Patent 1203657 by JH Sheckler for Underwood Typewriter (1916) develops a magazine for loose sheets, envelopes, telegraphs and suchlike.

Patent 2,227,643 (1941) gives a sheet feeder and positioner for typewriters which positions paper on a humped ramp and pushes it into the printer using a rubber wheel driven from the platen.

Despite a series of inventions over a century cut-sheet handling remained rather unreliable. IBM and others developed the ability to feed cards automatically, but ordinary paper has rather different properties. Paper bends and creases to easily.

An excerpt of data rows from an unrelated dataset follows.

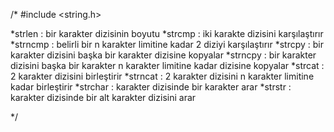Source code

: 
/*
#include <string.h>

*strlen     : bir karakter dizisinin boyutu
*strcmp     : iki karakte dizisini karşılaştırır
*strncmp    : belirli bir n karakter limitine kadar 2 diziyi karşılaştırır
*strcpy     : bir karakter dizisini başka bir karakter dizisine kopyalar
*strncpy    : bir karakter dizisini başka bir karakter n karakter limitine kadar dizisine kopyalar
*strcat     : 2 karakter dizisini birleştirir
*strncat    : 2 karakter dizisini n karakter limitine kadar birleştirir
*strchar    : karakter dizisinde bir karakter arar
*strstr     : karakter dizisinde bir alt karakter dizisini arar

*/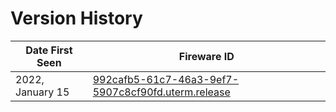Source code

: # Version History

| Date First Seen | Fireware ID |
|-----------------|-------------|
| 2022, January 15 | [992cafb5-61c7-46a3-9ef7-5907c8cf90fd.uterm.release](/firmwares/992cafb5-61c7-46a3-9ef7-5907c8cf90fd.uterm.release) | 
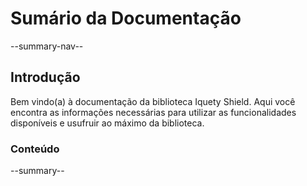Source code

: # Sumário da Documentação

--summary-nav--

## Introdução

Bem vindo(a) à documentação da biblioteca Iquety Shield.
Aqui você encontra as informações necessárias para utilizar as funcionalidades
disponíveis e usufruir ao máximo da biblioteca.

### Conteúdo

--summary--
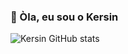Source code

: ### 🌱 Òla, eu sou o Kersin

![Kersin GitHub stats](https://github-readme-stats.vercel.app/api?username=tf-kersin&show_icons=true&theme=dracula)
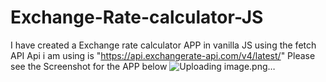 # Exchange-Rate-calculator-JS
I have created a Exchange rate calculator APP in vanilla JS using the fetch API
Api i am using is "https://api.exchangerate-api.com/v4/latest/"
Please see the Screenshot for the APP below
![Uploading image.png…]()
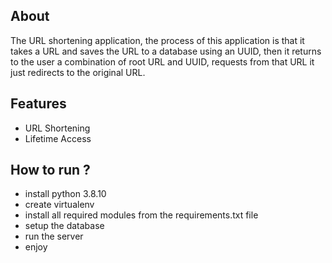 ## About
The URL shortening application, the process of this application is that it
takes a URL and saves the URL to a database using an UUID, then it
returns to the user a combination of root URL and UUID, requests from
that URL it just redirects to the original URL.

## Features
* URL Shortening 
* Lifetime Access

## How to run ?
* install python 3.8.10
* create virtualenv
* install all required modules from the requirements.txt file
* setup the database
* run the server
* enjoy
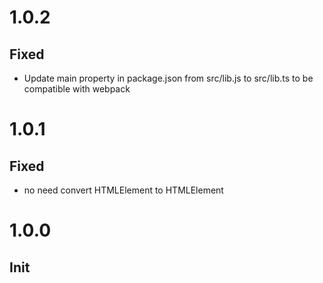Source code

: # 1.0.2
## Fixed
- Update main property in package.json from src/lib.js to src/lib.ts to be compatible with webpack

# 1.0.1
## Fixed
- no need convert HTMLElement to HTMLElement

# 1.0.0
## Init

Cut sheets can be picked off a stack and fed reliably using a vacuum pickup mechanism. Vacuum cups grip the top surface of the sheet and lift it, the pickup assembly moves forward and throws the sheet into the feed path. This kind of mechanism is almost infallible, but expensive; there is a huge difference between what can be afforded on a million dollars worth of printing press and a thousand dollars worth of laser printer.

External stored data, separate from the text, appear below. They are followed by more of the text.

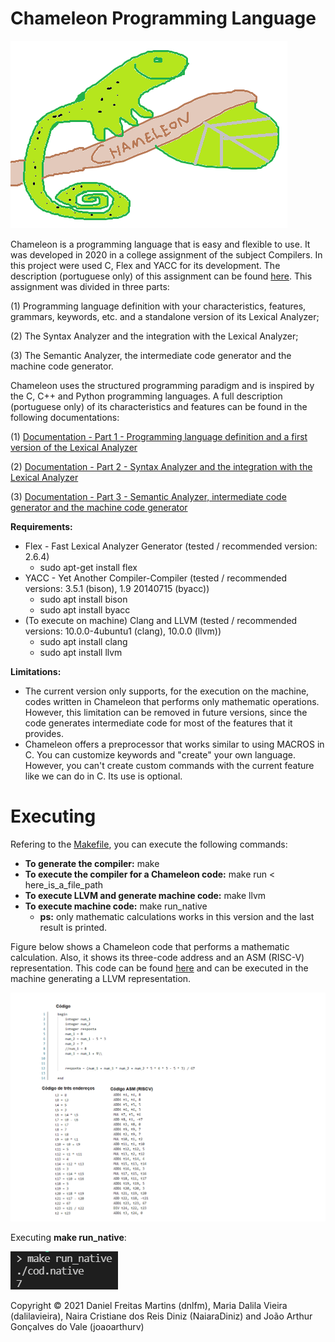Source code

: # Chameleon Programming Language

![Chameleon logo](misc/Chameleon_logo.png "Chameleon logo")

Chameleon is a programming language that is easy and flexible to use. It was developed in 2020 in a college assignment of the subject Compilers. In this project were used C, Flex and YACC for its development. The description (portuguese only) of this assignment can be found [here](Description-Compilers-2020.pdf). This assignment was divided in three parts:

(1) Programming language definition with your characteristics, features, grammars, keywords, etc. and a standalone version of its Lexical Analyzer;

(2) The Syntax Analyzer and the integration with the Lexical Analyzer;

(3) The Semantic Analyzer, the intermediate code generator and the machine code generator.

Chameleon uses the structured programming paradigm and is inspired by the C, C++ and Python programming languages. A full description (portuguese only) of its characteristics and features can be found in the following documentations:

(1) [Documentation - Part 1 - Programming language definition and a first version of the Lexical Analyzer](doc_1_daniel_joao_maria_naiara.pdf)

(2) [Documentation - Part 2 - Syntax Analyzer and the integration with the Lexical Analyzer](doc_2_daniel_joao_maria_naiara.pdf)

(3) [Documentation - Part 3 - Semantic Analyzer, intermediate code generator and the machine code generator](doc_3_daniel_joao_maria_naiara.pdf)

**Requirements:**
- Flex - Fast Lexical Analyzer Generator (tested / recommended version: 2.6.4)
    - sudo apt-get install flex
- YACC - Yet Another Compiler-Compiler (tested / recommended versions: 3.5.1 (bison), 1.9 20140715 (byacc))
    - sudo apt install bison
    - sudo apt install byacc
- (To execute on machine) Clang and LLVM (tested / recommended versions: 10.0.0-4ubuntu1 (clang), 10.0.0 (llvm))
    - sudo apt install clang
    - sudo apt install llvm

**Limitations:**
- The current version only supports, for the execution on the machine, codes written in Chameleon that performs only mathematic operations. However, this limitation can be removed in future versions, since the code generates intermediate code for most of the features that it provides.
- Chameleon offers a preprocessor that works similar to using MACROS in C. You can customize keywords and "create" your own language. However, you can't create custom commands with the current feature like we can do in C. Its use is optional.

# Executing

Refering to the [Makefile](Makefile), you can execute the following commands:
- **To generate the compiler:** make 
- **To execute the compiler for a Chameleon code:** make run < here_is_a_file_path
- **To execute LLVM and generate machine code:** make llvm
- **To execute machine code:** make run_native
    - **ps:** only mathematic calculations works in this version and the last result is printed.

Figure below shows a Chameleon code that performs a mathematic calculation. Also, it shows its three-code address and an ASM (RISC-V) representation. This code can be found [here](input/08_calculo) and can be executed in the machine generating a LLVM representation.

![Calculus exampel](misc/calculus_example.png "Calculus example")

Executing **make run_native**:

![Machine execution result](misc/machine_execution_result.png "Machine execution result")

Copyright © 2021 Daniel Freitas Martins (dnlfm), Maria Dalila Vieira (dalilavieira), Naira Cristiane dos Reis Diniz (NaiaraDiniz) and João Arthur Gonçalves do Vale (joaoarthurv)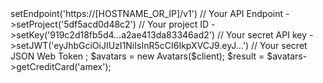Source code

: <?php

use Appwrite\Client;
use Appwrite\Services\Avatars;

$client = new Client();

$client
    ->setEndpoint('https://[HOSTNAME_OR_IP]/v1') // Your API Endpoint
    ->setProject('5df5acd0d48c2') // Your project ID
    ->setKey('919c2d18fb5d4...a2ae413da83346ad2') // Your secret API key
    ->setJWT('eyJhbGciOiJIUzI1NiIsInR5cCI6IkpXVCJ9.eyJ...') // Your secret JSON Web Token
;

$avatars = new Avatars($client);

$result = $avatars->getCreditCard('amex');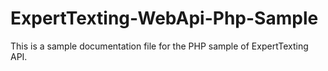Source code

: # ExpertTexting-WebApi-Php-Sample

This is a sample documentation file for the PHP sample of ExpertTexting API.
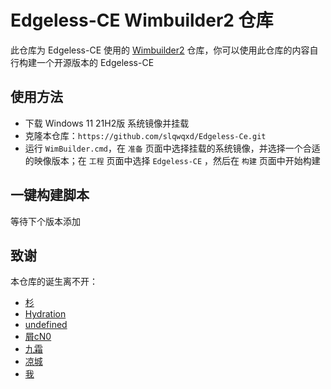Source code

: # Edgeless-CE Wimbuilder2 仓库
此仓库为 Edgeless-CE 使用的 [Wimbuilder2](https://github.com/slorelee/wimbuilder2) 仓库，你可以使用此仓库的内容自行构建一个开源版本的 Edgeless-CE

## 使用方法
* 下载 Windows 11 21H2版 系统镜像并挂载
* 克隆本仓库：`https://github.com/slqwqxd/Edgeless-Ce.git`
* 运行 `WimBuilder.cmd`，在 `准备` 页面中选择挂载的系统镜像，并选择一个合适的映像版本；在 `工程` 页面中选择 `Edgeless-CE` ，然后在 `构建` 页面中开始构建

## 一键构建脚本
等待下个版本添加

## 致谢
本仓库的诞生离不开：
* [杉](https://github.com/834772509)
* [Hydration](https://github.com/hydrati)
* [undefined](https://github.com/undefined-ux)
* [屑cN0](https://github.com/Cnotech)
* [九霜](https://github.com/littlepai114514)
* [凉城](https://github.com/lcdl6)
* [我](https://github.com/slqwqxd)
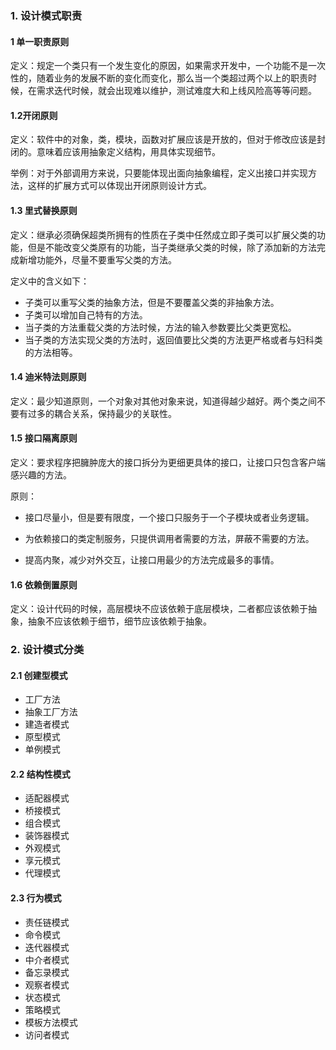 ### 1. 设计模式职责

#### 1 单一职责原则

定义：规定一个类只有一个发生变化的原因，如果需求开发中，一个功能不是一次性的，随着业务的发展不断的变化而变化，那么当一个类超过两个以上的职责时候，在需求迭代时候，就会出现难以维护，测试难度大和上线风险高等等问题。

#### 1.2开闭原则

定义：软件中的对象，类，模块，函数对扩展应该是开放的，但对于修改应该是封闭的。意味着应该用抽象定义结构，用具体实现细节。

举例：对于外部调用方来说，只要能体现出面向抽象编程，定义出接口并实现方法，这样的扩展方式可以体现出开闭原则设计方式。

#### 1.3 里式替换原则

定义：继承必须确保超类所拥有的性质在子类中任然成立即子类可以扩展父类的功能，但是不能改变父类原有的功能，当子类继承父类的时候，除了添加新的方法完成新增功能外，尽量不要重写父类的方法。

定义中的含义如下：

- 子类可以重写父类的抽象方法，但是不要覆盖父类的非抽象方法。
- 子类可以增加自己特有的方法。
- 当子类的方法重载父类的方法时候，方法的输入参数要比父类更宽松。
- 当子类的方法实现父类的方法时，返回值要比父类的方法更严格或者与妇科类的方法相等。

#### 1.4 迪米特法则原则

定义：最少知道原则，一个对象对其他对象来说，知道得越少越好。两个类之间不要有过多的耦合关系，保持最少的关联性。

#### 1.5 接口隔离原则

定义：要求程序把臃肿庞大的接口拆分为更细更具体的接口，让接口只包含客户端感兴趣的方法。

原则：

- 接口尽量小，但是要有限度，一个接口只服务于一个子模块或者业务逻辑。

- 为依赖接口的类定制服务，只提供调用者需要的方法，屏蔽不需要的方法。

- 提高内聚，减少对外交互，让接口用最少的方法完成最多的事情。

  

#### 1.6 依赖倒置原则

定义：设计代码的时候，高层模块不应该依赖于底层模块，二者都应该依赖于抽象，抽象不应该依赖于细节，细节应该依赖于抽象。

  

### 2. 设计模式分类

#### 2.1 创建型模式

- 工厂方法
- 抽象工厂方法
- 建造者模式
- 原型模式
- 单例模式

#### 2.2 结构性模式

- 适配器模式
- 桥接模式
- 组合模式
- 装饰器模式
- 外观模式
- 享元模式
- 代理模式

#### 2.3 行为模式

- 责任链模式
- 命令模式
- 迭代器模式
- 中介者模式
- 备忘录模式
- 观察者模式
- 状态模式
- 策略模式
- 模板方法模式
- 访问者模式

Laser printers are based on the general idea of a copier. Photocopiers have generally used cut sheets and the methods used mainly originated there. Basically the machine needs a tray for every common document size it might be presented with.

Computer printers began to to use cut-sheet as a matter of course when the idea of a laser printer took off in the mid 1980s.

Laser printers needed to handle cut sheets because their purpose was to impress with the quality of output, and part of the image presented by a document would be paper quality. A laser-printed

Trays hold paper and have the pickup and perhaps feed rollers at the front. Most printers have two trays:

- a main tray that is built in under the printer and holds somewhere between 150 and 500 sheets of A4. This might ideally be called a cassette.

- a multi-purpose tray that folds down at the front of the printer and takes a few envelopes or several sheets of paper such as letterhead, photo sizes or oversized papers like banners.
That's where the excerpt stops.